Prior to Ambassador Newbegin’s departure for Haiti in mid-October 1960, United States-Haitian relations had reached a low point due primarily to the character and uncooperative attitude of the Duvalier government. Following a thorough review of the situation, it was determined that it would be in our interest to avoid creating at this time a political vacuum into which Castro or Trujillo might be tempted to move. Accordingly, in an effort to break the impasse in United States-Haitian relations and contribute to the stability of the Duvalier government, Ambassador Newbegin was authorized to offer an integrated economic aid package intended to demonstrate our intention of carrying on an effective assistance program and even increasing our assistance, subject to the restoration of a satisfactory relationship with the Haitian Government.

In the few months since the Ambassador’s arrival, progress has been made in restoring at least ostensibly good relations. However, during this same period President Duvalier’s heavy-handed suppression of a student strike, expulsion of a number of Roman Catholic church officials, and arrest and maltreatment of anyone thought to be opposed to [Page 751]his regime have increased his unpopularity and resulted in an increasing tendency on the part of the general public to blame the Embassy and the United States Government for “support” of a “despised tyrant.”

The Ambassador emphasizes that we are faced with two “sorry alternatives.” There is no one on the scene now who gives any promise of being able or willing to establish a decent constructive government.2 Should Duvalier fall, there is a decided danger of chaos and a struggle for power among individuals in whom we would have little ground for confidence. Such a situation might well tempt Castro or Trujillo to intervene in such a way as to jeopardize our national interests, possibly even forcing military intervention.

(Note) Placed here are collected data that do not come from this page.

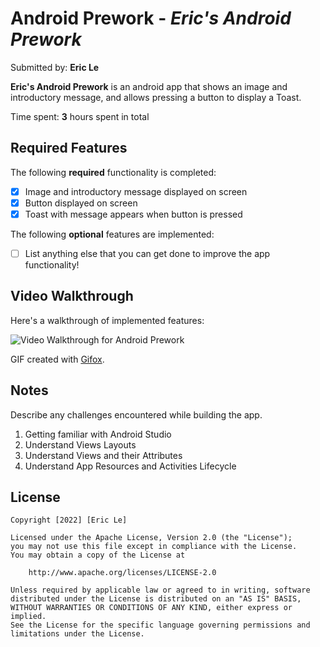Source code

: # Android Prework - _Eric's Android Prework_

Submitted by: **Eric Le**

**Eric's Android Prework** is an android app that shows an image and introductory message, and allows pressing a button to display a Toast.

Time spent: **3** hours spent in total

## Required Features

The following **required** functionality is completed:

- [x] Image and introductory message displayed on screen
- [x] Button displayed on screen
- [x] Toast with message appears when button is pressed

The following **optional** features are implemented:

- [ ] List anything else that you can get done to improve the app functionality!

## Video Walkthrough

Here's a walkthrough of implemented features:

<img src='https://i.imgur.com/8Q46Pe9.gif' title='Video Walkthrough' width='' alt='Video Walkthrough for Android Prework' />

GIF created with [Gifox](http://www.gifox.io).

## Notes

Describe any challenges encountered while building the app.

1. Getting familiar with Android Studio
2. Understand Views Layouts
3. Understand Views and their Attributes
4. Understand App Resources and Activities Lifecycle

## License

    Copyright [2022] [Eric Le]

    Licensed under the Apache License, Version 2.0 (the "License");
    you may not use this file except in compliance with the License.
    You may obtain a copy of the License at

        http://www.apache.org/licenses/LICENSE-2.0

    Unless required by applicable law or agreed to in writing, software
    distributed under the License is distributed on an "AS IS" BASIS,
    WITHOUT WARRANTIES OR CONDITIONS OF ANY KIND, either express or implied.
    See the License for the specific language governing permissions and
    limitations under the License.
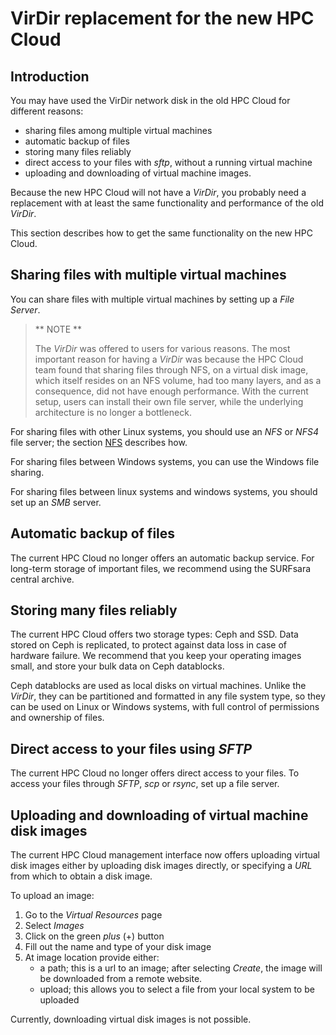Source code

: # VirDir replacement for the new HPC Cloud

## Introduction

You may have used the VirDir network disk in the old HPC Cloud for
different reasons:

* sharing files among multiple virtual machines
* automatic backup of files
* storing many files reliably
* direct access to your files with _sftp_, without a running virtual
  machine
* uploading and downloading of virtual machine images.

Because the new HPC Cloud will not have a _VirDir_, you probably need a
replacement with at least the same functionality and performance of the
old _VirDir_.

This section describes how to get the same functionality on the new HPC
Cloud.


## Sharing files with multiple virtual machines

You can share files with multiple virtual machines by setting up a
_File Server_. 

> ** NOTE **
>
> The _VirDir_ was offered to users for various reasons. The most important
> reason for having a _VirDir_ was because the HPC Cloud team found that
> sharing files through NFS, on a virtual disk image, which itself resides on
> an NFS volume, had too many layers, and as a consequence, did not have
> enough performance. With the current setup, users can install their own
> file server, while the underlying architecture is no longer a bottleneck.

For sharing files with other Linux systems, you should use
an _NFS_ or _NFS4_ file server; the section [NFS](nfs) describes how.

For sharing files between Windows systems, you can use the Windows file
sharing.

For sharing files between linux systems and windows systems, you should
set up an _SMB_ server.


## Automatic backup of files

The current HPC Cloud no longer offers an automatic backup service.
For long-term storage of important files, we recommend using the SURFsara
central archive. 


## Storing many files reliably

The current HPC Cloud offers two storage types: Ceph and SSD. Data stored
on Ceph is replicated, to protect against data loss in case of hardware
failure. We recommend that you keep your operating images small, and store
your bulk data on Ceph datablocks.

Ceph datablocks are used as local disks on virtual machines. Unlike the
_VirDir_, they can be partitioned and formatted in any file system type,
so they can be used on Linux or Windows systems, with full control of
permissions and ownership of files.


## Direct access to your files using _SFTP_

The current HPC Cloud no longer offers direct access to your files.
To access your files through _SFTP_, _scp_ or _rsync_, set up a file
server.


## Uploading and downloading of virtual machine disk images

The current HPC Cloud management interface now offers uploading virtual
disk images either by uploading disk images directly, or specifying
a _URL_ from which to obtain a disk image.

To upload an image:

1. Go to the _Virtual Resources_ page
2. Select _Images_
3. Click on the green _plus_ (+) button
4. Fill out the name and type of your disk image
5. At image location provide either:
   * a path; this is a url to an image; after selecting
     _Create_, the image will be downloaded from a remote website.
   * upload; this allows you to select a file from your local system to
     be uploaded

Currently, downloading virtual disk images is not possible.

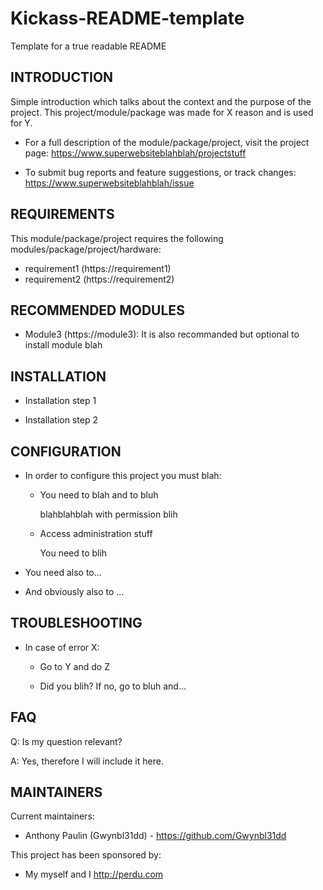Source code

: # Kickass-README-template

Template for a true readable README

INTRODUCTION
------------

Simple introduction which talks about the context and the purpose of the project.
This project/module/package was made for X reason and is used for Y.

 * For a full description of the module/package/project, visit the project page:
   https://www.superwebsiteblahblah/projectstuff

 * To submit bug reports and feature suggestions, or track changes:
   https://www.superwebsiteblahblah/issue

REQUIREMENTS
------------

This module/package/project requires the following modules/package/project/hardware:

 * requirement1 (https://requirement1)
 * requirement2 (https://requirement2)

RECOMMENDED MODULES
-------------------

 * Module3 (https://module3):
   It is also recommanded but optional to install module blah
   
INSTALLATION
------------
 
 * Installation step 1

 * Installation step 2
 
CONFIGURATION
-------------
 
 * In order to configure this project you must blah:

   - You need to blah and to bluh

     blahblahblah with permission blih

   - Access administration stuff

     You need to blih

 * You need also to...

 * And obviously also to ...
   
   
TROUBLESHOOTING
---------------

 * In case of error X:

   - Go to Y and do Z

   - Did you blih? If no, go to bluh and...

FAQ
---

Q: Is my question relevant?

A: Yes, therefore I will include it here.

MAINTAINERS
-----------

Current maintainers:
 * Anthony Paulin (Gwynbl31dd) - https://github.com/Gwynbl31dd

This project has been sponsored by:
 * My myself and I
    http://perdu.com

Therefore, unless we are willing to take radical steps (including military intervention, if necessary, after Duvalier’s removal), we have little choice but to follow our present course of maintaining friendly and helpful relations with the Duvalier government. This is not an easy task nor one which the Ambassador particularly relishes under present circumstances, but he is perfectly willing to undertake it and believes it to be the less dangerous of two unhappy alternatives.3

  1. Source: Kennedy Library, National Security Files, Countries Series, Haiti, 1/61-6/62. Secret. The Department of State’s copy of this memorandum indicates that it was drafted by Abbuhl and was based on despatch 304 from Port-au-Prince, January 30. (Department of State, Central Files, 611.38/1-3061) A copy of the despatch was attached to a March 23 covering memorandum from Battle to Dungan. (Ibid., 611.38/3-2361)
  2. In a February 14 memorandum to Rusk, Berle informed him that it was the conclusion of the Department of State and the Central Intelligence Agency that “the present Haitian Government may linger along for awhile, but it might dissolve into anarchy almost any time.” Berle proposed to make contact with the principal members of the Haitian opposition on a cautious basis, making no commitments. (Ibid., Latin America Task Force Files: Lot 61 D 298, Haiti)
  3. In despatch 420 from Port-au-Prince, April 11, Ambassador Newbegin objected to Berle’s meeting with Haitian exiles in early March on the grounds that the exiles would assume that the meetings constituted support for Duvalier’s overthrow. Newbegin reiterated that the Haitian opposition to Duvalier was so disorganized, disunited, and ineffective that any coup attempt would fail or lead to anarchy. (Ibid., Central Files, 738.00/4-1161) In telegram 274 to Port-au-Prince, April 24, Berle assured Newbegin that his discussions were meant only to establish good relations and guide exile leaders who might eventually play a role in a democratic Haiti. (Ibid.) No other record of Berle’s meeting with the exiles has been found.